• _EXERCISE GOAL_
After locating the line that contains "The authentication is" in the records below, write out exactly that line and each line after it through the one that contains "control, private information", and nothing else.

• _RECORD SET_
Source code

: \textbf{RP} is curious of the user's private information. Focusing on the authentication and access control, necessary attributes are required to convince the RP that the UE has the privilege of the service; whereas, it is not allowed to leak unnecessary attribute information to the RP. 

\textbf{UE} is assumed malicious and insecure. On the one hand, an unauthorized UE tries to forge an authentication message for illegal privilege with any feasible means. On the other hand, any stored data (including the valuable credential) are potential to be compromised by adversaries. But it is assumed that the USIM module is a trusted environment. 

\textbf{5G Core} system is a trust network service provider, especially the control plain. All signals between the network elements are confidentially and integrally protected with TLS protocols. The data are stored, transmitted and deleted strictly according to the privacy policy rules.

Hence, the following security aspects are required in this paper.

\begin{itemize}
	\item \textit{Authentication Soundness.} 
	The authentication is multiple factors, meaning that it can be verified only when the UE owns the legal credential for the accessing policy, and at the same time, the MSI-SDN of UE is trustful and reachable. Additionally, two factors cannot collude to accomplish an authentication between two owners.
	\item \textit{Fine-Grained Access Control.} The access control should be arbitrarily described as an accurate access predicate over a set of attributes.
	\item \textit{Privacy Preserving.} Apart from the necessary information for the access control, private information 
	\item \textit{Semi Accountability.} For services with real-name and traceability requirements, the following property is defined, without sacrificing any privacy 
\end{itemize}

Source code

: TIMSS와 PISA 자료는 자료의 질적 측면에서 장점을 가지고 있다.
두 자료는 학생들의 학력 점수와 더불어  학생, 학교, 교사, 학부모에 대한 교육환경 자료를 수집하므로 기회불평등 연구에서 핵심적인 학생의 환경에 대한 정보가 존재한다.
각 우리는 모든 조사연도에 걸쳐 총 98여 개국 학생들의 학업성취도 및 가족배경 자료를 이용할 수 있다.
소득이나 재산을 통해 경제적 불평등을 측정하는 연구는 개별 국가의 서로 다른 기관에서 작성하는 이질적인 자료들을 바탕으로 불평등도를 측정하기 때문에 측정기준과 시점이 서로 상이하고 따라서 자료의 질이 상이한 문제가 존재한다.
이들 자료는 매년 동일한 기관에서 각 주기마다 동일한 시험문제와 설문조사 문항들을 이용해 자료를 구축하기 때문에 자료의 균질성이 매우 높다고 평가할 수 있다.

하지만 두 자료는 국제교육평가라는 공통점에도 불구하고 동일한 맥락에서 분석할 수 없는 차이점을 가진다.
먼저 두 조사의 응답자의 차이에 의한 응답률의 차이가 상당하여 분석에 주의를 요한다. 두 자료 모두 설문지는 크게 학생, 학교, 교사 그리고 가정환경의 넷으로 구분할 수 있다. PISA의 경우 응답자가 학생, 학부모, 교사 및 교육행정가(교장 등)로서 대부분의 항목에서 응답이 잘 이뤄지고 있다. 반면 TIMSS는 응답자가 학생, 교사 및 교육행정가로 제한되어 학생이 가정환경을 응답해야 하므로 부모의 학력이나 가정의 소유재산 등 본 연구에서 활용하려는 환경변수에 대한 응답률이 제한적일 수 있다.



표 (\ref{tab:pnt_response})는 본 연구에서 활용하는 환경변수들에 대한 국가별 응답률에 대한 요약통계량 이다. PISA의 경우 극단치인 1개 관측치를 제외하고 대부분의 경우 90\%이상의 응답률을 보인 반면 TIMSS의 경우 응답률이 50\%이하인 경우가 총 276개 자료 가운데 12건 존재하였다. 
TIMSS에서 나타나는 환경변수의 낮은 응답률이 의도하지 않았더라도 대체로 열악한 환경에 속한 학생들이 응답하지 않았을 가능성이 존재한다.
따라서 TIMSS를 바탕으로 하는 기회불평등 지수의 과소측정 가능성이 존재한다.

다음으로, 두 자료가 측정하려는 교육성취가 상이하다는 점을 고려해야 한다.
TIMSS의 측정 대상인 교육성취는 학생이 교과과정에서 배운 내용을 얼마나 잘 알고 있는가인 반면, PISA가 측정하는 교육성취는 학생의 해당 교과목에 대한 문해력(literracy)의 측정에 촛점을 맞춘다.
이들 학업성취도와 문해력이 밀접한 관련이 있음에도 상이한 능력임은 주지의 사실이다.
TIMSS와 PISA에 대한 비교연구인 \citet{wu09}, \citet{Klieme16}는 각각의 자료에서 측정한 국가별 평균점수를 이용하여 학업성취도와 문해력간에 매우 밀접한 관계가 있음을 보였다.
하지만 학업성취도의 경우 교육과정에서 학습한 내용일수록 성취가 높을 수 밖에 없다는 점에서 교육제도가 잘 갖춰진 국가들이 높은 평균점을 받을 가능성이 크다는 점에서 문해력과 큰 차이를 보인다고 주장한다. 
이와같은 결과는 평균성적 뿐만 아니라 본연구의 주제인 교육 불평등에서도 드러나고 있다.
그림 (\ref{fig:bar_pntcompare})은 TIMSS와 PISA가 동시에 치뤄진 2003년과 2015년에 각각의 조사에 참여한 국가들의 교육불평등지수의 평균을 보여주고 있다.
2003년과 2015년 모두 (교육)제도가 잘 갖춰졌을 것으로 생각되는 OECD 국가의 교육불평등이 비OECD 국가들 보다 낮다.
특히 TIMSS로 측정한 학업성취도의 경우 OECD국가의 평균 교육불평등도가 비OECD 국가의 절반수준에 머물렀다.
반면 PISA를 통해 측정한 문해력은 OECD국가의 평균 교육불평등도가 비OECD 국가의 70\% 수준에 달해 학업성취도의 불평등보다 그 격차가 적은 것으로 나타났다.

• _THE ANSWER_
	The authentication is multiple factors, meaning that it can be verified only when the UE owns the legal credential for the accessing policy, and at the same time, the MSI-SDN of UE is trustful and reachable. Additionally, two factors cannot collude to accomplish an authentication between two owners.
	\item \textit{Fine-Grained Access Control.} The access control should be arbitrarily described as an accurate access predicate over a set of attributes.
	\item \textit{Privacy Preserving.} Apart from the necessary information for the access control, private information 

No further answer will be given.